On 12 Feb 1996, Chris, London wrote:

> I was glad that earlier Justin and Matt D endorsed my recommendation of
> this book edited by Getty and Manning, CUP 1993 pb.
> I had quoted in a previous post their summary of what they call the
> "totalitarian" paradigm of the history of the Soviet system under Stalin.
> This is what they are criticising on the basis of new material and
> scholarly re-examination of old material.
> Broadly their findings are of somewhat fewer though substantial deaths and a
> process that was not just due to the decision making of one man, though
> Stalin's contribution is clear enough at times.
> Here I will quote the conclusion of the final article. If time permits I
> will send conclusions from other sections.
> Chris,
> London.
> "More light on the scale of repression and excess mortality in the
> ------------------------------------------------------------------
> Soviet Union in the 1930's" by Stephen G. Wheatcroft
> -----------------------------------------------------
> "The new material on labour camps and other repressed groups has tended
> to confirm my arguments that the level of population in the Gulag system
> in the late 1930's was below 4 to 5 million. Zemskov's figures indicate
> that the Gulag population (excluding colonies) reached an early peak of
> 1.5 million in January 1941, and this can be reconciled with Nekrasov's
> figures of 2.3 million at the beginning of the war, if we include
> prisoners in labour colonies and jail.
> There were also at this time a large number of *spetsposelentsy*
> [settlements]. By 1939, according to both Ivnitsky ans Zemskov, there
> were only 0.9 million of the original 5 or so million former kulaks in
> their place of exile.
> Even if we allow another 1.5 million for Baltic and other mass groups in
> *spetsposelentsy*, there would still be in the order of about 4 million.

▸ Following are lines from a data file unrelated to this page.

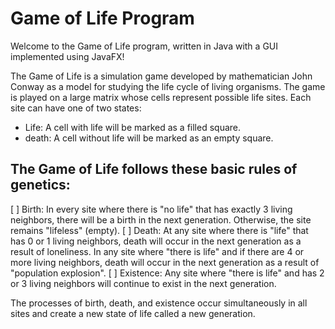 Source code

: # Game of Life Program

Welcome to the Game of Life program, written in Java with a GUI implemented using JavaFX!

The Game of Life is a simulation game developed by mathematician John Conway as a model for studying the life cycle of living organisms. The game is played on a large matrix whose cells represent possible life sites. Each site can have one of two states:

* Life: A cell with life will be marked as a filled square.
* death: A cell without life will be marked as an empty square.

## The Game of Life follows these basic rules of genetics:

[ ] Birth: In every site where there is "no life" that has exactly 3 living neighbors, there will be a birth in the next generation. Otherwise, the site remains "lifeless" (empty).
[ ] Death: At any site where there is "life" that has 0 or 1 living neighbors, death will occur in the next generation as a result of loneliness. In any site where "there is life" and if there are 4 or more living neighbors, death will occur in the next generation as a result of "population explosion".
[ ] Existence: Any site where "there is life" and has 2 or 3 living neighbors will continue to exist in the next generation.

The processes of birth, death, and existence occur simultaneously in all sites and create a new state of life called a new generation.
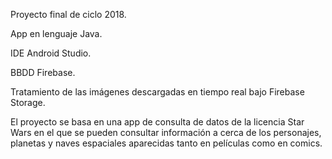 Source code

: Proyecto final de ciclo 2018.

App en lenguaje Java.

IDE Android Studio.

BBDD Firebase.

Tratamiento de las imágenes descargadas en tiempo real bajo Firebase Storage.

El proyecto se basa en una app de consulta de datos de la licencia Star Wars en el que se pueden consultar información a cerca de los personajes, planetas y naves espaciales aparecidas tanto en películas como en comics.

> Although this represents to my mind a sufficiently large and disgraceful
> scale of inhumanity, these are very much smaller figures than have been
> proposed by Conquest and Rosefelde in the West and by
> Roy Medvedev and Antonov-Ovseenko in the USSR.
> Concerning the scale of the famine in 1932/3, we now have much better
> information on its chronology and regional coverage amongst the civilian
> registered population. The level of excess mortality registered by the
> civilian population was in the order of 3 to 4 million. If we correct
> this for the non-civilian and non-registered population, the scale of
> excess mortality might well reach 4 to 5 million, which is somewhat
> larger than I had earlier supposed, but which is still much lower
> than the figures claimed by Conquest and Rosefelde and by Roy Medvedev.
> Much more serious work is needed before we approach a definitive answer to
> the problem of the scale of repression and excess mortality, but I hope
> that we will finally be done with some of the unrealistic figures
> that so often haunted this subject."